The book Host by Peter James was first published in 1993 on two floppy discs, generating a strong backlash and fears that the author was trying to destroy books as we know them. Nearly 25 years later, this stil has not happened.

Rachel Nuwer’s article published by BBC Fututre talks about the role of digital in sales of print books and the effect the e-book has had on the print industry. While Amazon’s Kindle and the advent of cheap, accessible and comfortable to read e-books have seen a little revolution in consumer preference. The sales of e-books has remained steady over the last year at roughly 20% of books sold, triggering an anxiety about whether this trend could mean printed books would disappear entirely in the long run.

This is a difficult issue to comfortably call as the experience of reading e-books has been steadily approaching the standard set by print, even surpassing it in convenience and accessibility. What’s more, studies have been pointing out to e-books having better legibility, especially for readers suffering from dyslexia and for children, who engage better with more vivid, animated and involving digital experiences. Of course a lot of this comes down to personal preference of readers and for now, printed books do not seem to be losing their dominance – although the proportion of people who do read print has reduced dramatically over the recent years.
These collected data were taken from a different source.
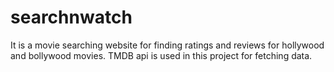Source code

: # searchnwatch
It is a movie searching website for finding ratings and reviews for hollywood and bollywood movies.
TMDB api is used in this project for fetching data.
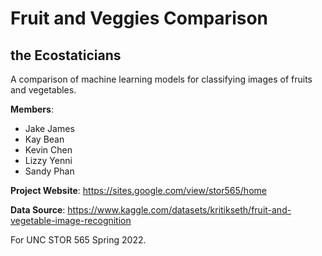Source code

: # Fruit and Veggies Comparison
## the Ecostaticians

A comparison of machine learning models for classifying images of fruits and vegetables.

**Members**:
- Jake James
- Kay Bean
- Kevin Chen
- Lizzy Yenni
- Sandy Phan

**Project Website**: https://sites.google.com/view/stor565/home

**Data Source**: https://www.kaggle.com/datasets/kritikseth/fruit-and-vegetable-image-recognition

For UNC STOR 565 Spring 2022.
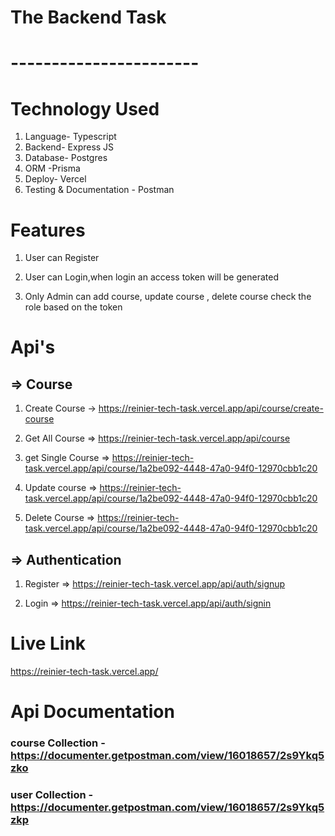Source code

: # The Backend Task

# ----------------------- #


# Technology Used

1. Language- Typescript
2. Backend- Express JS
3. Database- Postgres
4. ORM -Prisma
5. Deploy- Vercel
6. Testing & Documentation - Postman


# Features

1. User can Register 

2. User can Login,when login an  access token will be generated

3. Only Admin can add course, update course , delete course check the role based on the token

# Api's

## => Course

 1. Create Course ->     https://reinier-tech-task.vercel.app/api/course/create-course

 2. Get All Course  =>    https://reinier-tech-task.vercel.app/api/course

 3. get Single Course => https://reinier-tech-task.vercel.app/api/course/1a2be092-4448-47a0-94f0-12970cbb1c20

 4. Update course =>     https://reinier-tech-task.vercel.app/api/course/1a2be092-4448-47a0-94f0-12970cbb1c20

 5. Delete Course =>      https://reinier-tech-task.vercel.app/api/course/1a2be092-4448-47a0-94f0-12970cbb1c20

 ## => Authentication

 1. Register => https://reinier-tech-task.vercel.app/api/auth/signup

 2. Login =>    https://reinier-tech-task.vercel.app/api/auth/signin

 # Live Link 

 https://reinier-tech-task.vercel.app/

 # Api Documentation

 ### course Collection - https://documenter.getpostman.com/view/16018657/2s9Ykq5zko

 ### user Collection -   https://documenter.getpostman.com/view/16018657/2s9Ykq5zkp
In terms of Magazines, Lisa Maclean’s Guardian article takes a very firm stance in favour of print. Pointing out the flaws with the idea that magazine as a concept will completely migrate to the internet, Maclean points out that when Apple launched its magazine delivery service for tablets, it came with a caveat of strong content filters and censorship. This of course didn’t sit well with proponents of creative freedom and integrity, to whom keeping the status quo of print is the obvious choice. The main argument for print in Maclean’s eyes, however, is the idea of tangibility, the permanence of word printed out on physical paper and the sense of ownership of these words that a digital copy cannot provide. Magazine’s stubborn survival in the face of digital publishing is seen in the example of the American Magazine, Lisa Anne Auerbach’s giant publication as described by Greg Beato in his New York Times article.

A non-comprehensive but nevertheless informative summary of the advantages print has over digital publishing was outlined by Forbes. The sense of legitimacy and tangibility exist alongside the branding and marketing advantages provided by printing ads in specialist magazines. Forbes also points out the role of QR codes and their capacity to bridge the gap between print and digital.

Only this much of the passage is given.